Tempe paid Crutcher from money she earned working as a chambermaid at the Nashville Inn. It was there she met her husband, William “Billy” B. Downs, a free black man, who moved from Brownsville to Nashville with James B. Ferguson around 1832 to work as the steward for the Inn. Mr. William B. Downs, the son of an enslaved woman and a white enslaver, purchased his freedom in 1830 from William P. Downs, who had inherited him from his Uncle James P. Downs.

Unable to legally marry, Tempe and Mr. Downs cohabitated as man and wife and in 1837, with the consent of Thomas Crutcher, were married by Methodist minister Reuben P. Graham, “a free man of color,” who had a barber shop below the Inn. According to William P. Anderson Cheatham, employed at the Inn, “Nearly every respectable servant about town and nearly all the old settlers were there.” A reception dinner took place at the Inn following the ceremony. It was reported that from then on, despite the State’s denial of their marriage, black and white persons in the community of Nashville treated them as man and wife.



Drawing of the courthouse in Nashville as it looked in 1832, including the Nashville Inn and the City Hotel. Tempe Downs lived at the Inn and tried her cases in the neighboring courthouse. Her 1837 legislative petition would also have been heard here before the construction of the Tennessee State Capitol.

Close-up of Nashville Inn, at the corner of Public Square and Second Avenue, where Tempe and William B. Downs lived and worked. The Inn was considered the gathering place for many Jackson Democrats. The image is a lithograph by T. Sinclairs announcing the leasing and refitting of the Nashville Inn by J. Mosher, late of Mammoth Cave.


Although she paid Crutcher her purchase price, an 1831 Tennessee Law required that all enslaved people leave the state upon their emancipation and any slaveholder intending to emancipate any person was required to provide bond for their hasty removal. Despite the requests of “a number of [white] ladies and gentlemen of the city of Nashville” to grant special permission to Temperance to remain in the state, the legislature denied her request, claiming they already rejected a bill that session on the subject and another could not be passed. In order to not “be driven from the home of her nativity kindred and friends, to seek a [sic] home in the land of strangers,” Tempe had to legally remain enslaved.
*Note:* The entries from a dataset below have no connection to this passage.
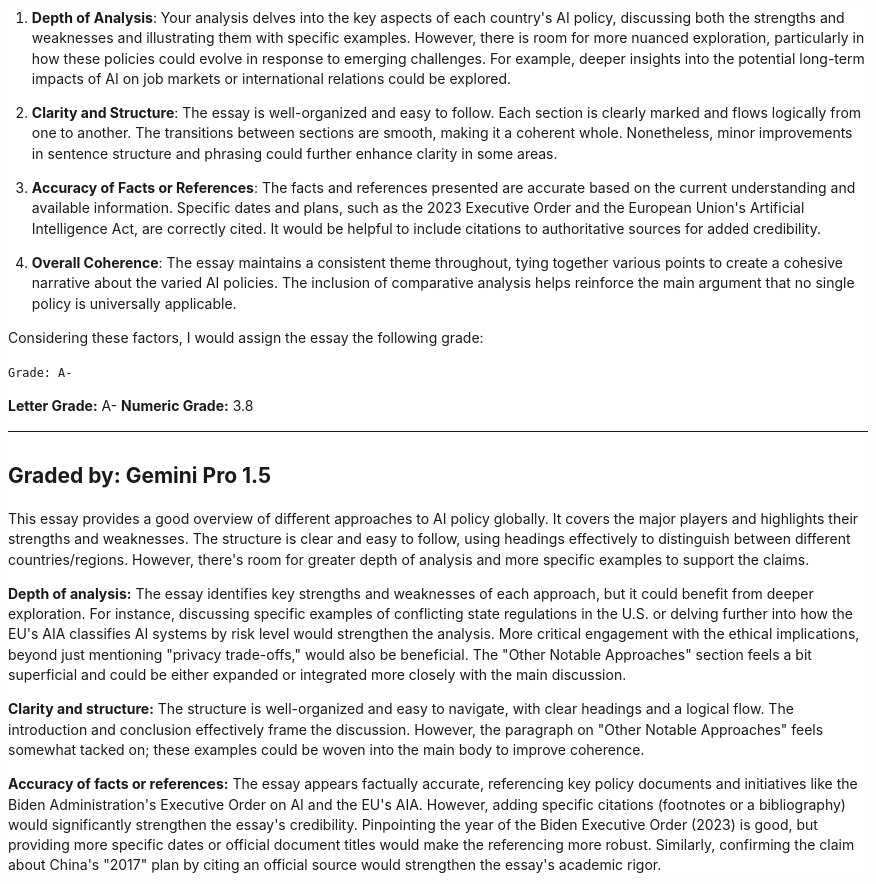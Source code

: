 1. **Depth of Analysis**: Your analysis delves into the key aspects of each country's AI policy, discussing both the strengths and weaknesses and illustrating them with specific examples. However, there is room for more nuanced exploration, particularly in how these policies could evolve in response to emerging challenges. For example, deeper insights into the potential long-term impacts of AI on job markets or international relations could be explored. 

2. **Clarity and Structure**: The essay is well-organized and easy to follow. Each section is clearly marked and flows logically from one to another. The transitions between sections are smooth, making it a coherent whole. Nonetheless, minor improvements in sentence structure and phrasing could further enhance clarity in some areas.

3. **Accuracy of Facts or References**: The facts and references presented are accurate based on the current understanding and available information. Specific dates and plans, such as the 2023 Executive Order and the European Union's Artificial Intelligence Act, are correctly cited. It would be helpful to include citations to authoritative sources for added credibility.

4. **Overall Coherence**: The essay maintains a consistent theme throughout, tying together various points to create a cohesive narrative about the varied AI policies. The inclusion of comparative analysis helps reinforce the main argument that no single policy is universally applicable.

Considering these factors, I would assign the essay the following grade:

```
Grade: A-
```

**Letter Grade:** A-
**Numeric Grade:** 3.8

---

## Graded by: Gemini Pro 1.5

This essay provides a good overview of different approaches to AI policy globally. It covers the major players and highlights their strengths and weaknesses.  The structure is clear and easy to follow, using headings effectively to distinguish between different countries/regions.  However, there's room for greater depth of analysis and more specific examples to support the claims.

**Depth of analysis:** The essay identifies key strengths and weaknesses of each approach, but it could benefit from deeper exploration.  For instance, discussing specific examples of conflicting state regulations in the U.S. or delving further into how the EU's AIA classifies AI systems by risk level would strengthen the analysis.  More critical engagement with the ethical implications, beyond just mentioning "privacy trade-offs," would also be beneficial.  The "Other Notable Approaches" section feels a bit superficial and could be either expanded or integrated more closely with the main discussion.

**Clarity and structure:** The structure is well-organized and easy to navigate, with clear headings and a logical flow. The introduction and conclusion effectively frame the discussion.  However, the paragraph on "Other Notable Approaches" feels somewhat tacked on; these examples could be woven into the main body to improve coherence.

**Accuracy of facts or references:** The essay appears factually accurate, referencing key policy documents and initiatives like the Biden Administration's Executive Order on AI and the EU's AIA.  However, adding specific citations (footnotes or a bibliography) would significantly strengthen the essay's credibility.  Pinpointing the year of the Biden Executive Order (2023) is good, but providing more specific dates or official document titles would make the referencing more robust.  Similarly, confirming the claim about China's "2017" plan by citing an official source would strengthen the essay's academic rigor.
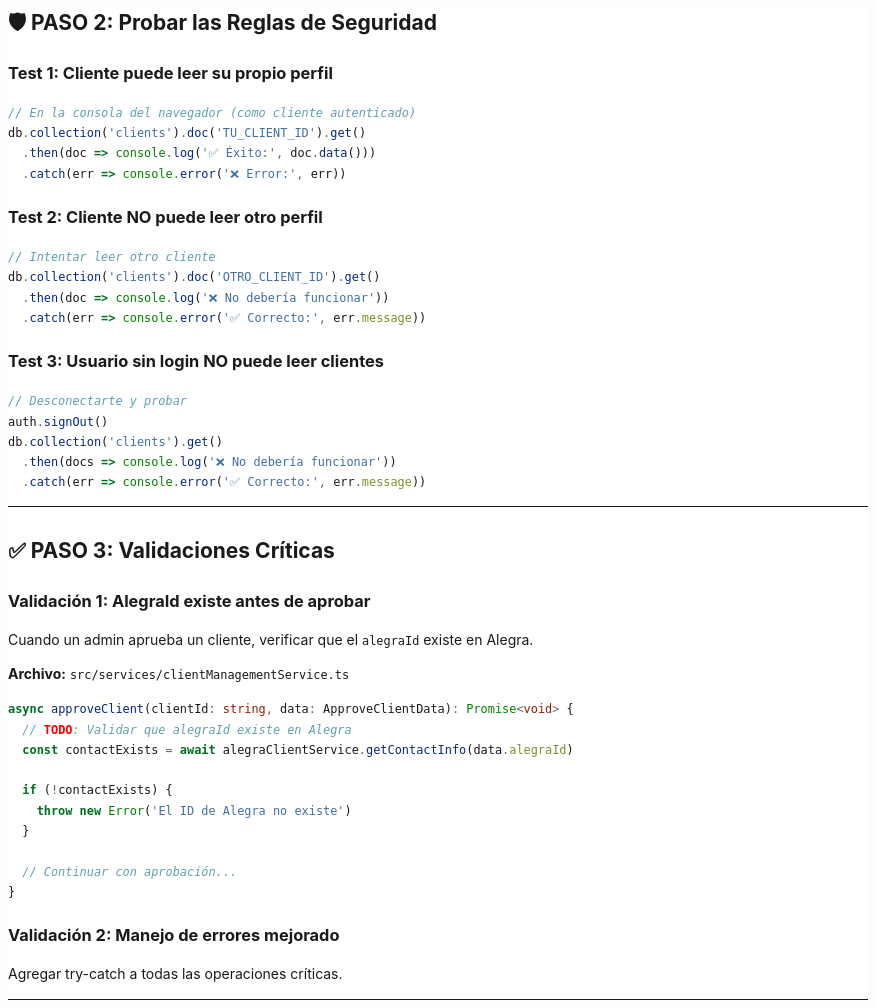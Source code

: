 
## 🛡️ PASO 2: Probar las Reglas de Seguridad

### Test 1: Cliente puede leer su propio perfil
```javascript
// En la consola del navegador (como cliente autenticado)
db.collection('clients').doc('TU_CLIENT_ID').get()
  .then(doc => console.log('✅ Éxito:', doc.data()))
  .catch(err => console.error('❌ Error:', err))
```

### Test 2: Cliente NO puede leer otro perfil
```javascript
// Intentar leer otro cliente
db.collection('clients').doc('OTRO_CLIENT_ID').get()
  .then(doc => console.log('❌ No debería funcionar'))
  .catch(err => console.error('✅ Correcto:', err.message))
```

### Test 3: Usuario sin login NO puede leer clientes
```javascript
// Desconectarte y probar
auth.signOut()
db.collection('clients').get()
  .then(docs => console.log('❌ No debería funcionar'))
  .catch(err => console.error('✅ Correcto:', err.message))
```

---

## ✅ PASO 3: Validaciones Críticas

### Validación 1: AlegraId existe antes de aprobar
Cuando un admin aprueba un cliente, verificar que el `alegraId` existe en Alegra.

**Archivo:** `src/services/clientManagementService.ts`

```typescript
async approveClient(clientId: string, data: ApproveClientData): Promise<void> {
  // TODO: Validar que alegraId existe en Alegra
  const contactExists = await alegraClientService.getContactInfo(data.alegraId)
  
  if (!contactExists) {
    throw new Error('El ID de Alegra no existe')
  }
  
  // Continuar con aprobación...
}
```

### Validación 2: Manejo de errores mejorado
Agregar try-catch a todas las operaciones críticas.

---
1838 response of Julian Frazier, Chairman of the Legislative Committee on Propositions and Grievances, to Temperance’s Dec. 2, 1837, petition to the state Legislature. Record Group 60, Tennessee State Library and Archives.



Tempe and William P. Downs lived and worked together at the Nashville Inn until the early 1840s when she started working as a chambermaid on the Steamer Nashville that traveled the rivers to New Orleans. The same year, Thomas Crutcher conveyed Tempe to John H. Eaton and James B. Ferguson (host of the Nashville Inn) in a trust that stated they set her free as soon as possible and until then, she was “to have and enjoy her own time and be subject to her own control without the interference of anyone.”

With the money they earned, Mr. Downs purchased several lots in Nashville, including one on College Street where they planned to retire. Betsy Craighead, Tempe’s friend since childhood, testified she had planted evergreen trees on the lot “at Billy’s request.” Tragically, in 1846, shortly before the completion of their new home, he was stricken with smallpox. Downs died within a few days and was buried in the Nashville City Cemetery. The State did not legally recognize their marriage or the life they built together. Therefore, Tempe’s right to his estate and status in Tennessee were equally untenable.

Not until after the Civil War and the amendment of the state constitution in 1865 was Tempe legally emancipated and free to personally file suit against James C. Allen et al., the heirs of William P. Downs, to recover the estate of her husband. In 1866, she first filed her suit with the Freedmen’s Bureau but their court dissolved leading her to refile in the state court in 1868. Tempe testified that she was paid the $550 with the threat from William P. Downs that any further claims to her husband’s estate through her legal emancipation would be met with her expulsion to Liberia.




Newspaper excerpts about the case of Tempe Downs v. James C. Allen et al from the Daily American, July 18, 1879, and March 6, 1883, respectively. Complete article for “Tempe’s Trouble” available at the Tennessee State Library and Archives.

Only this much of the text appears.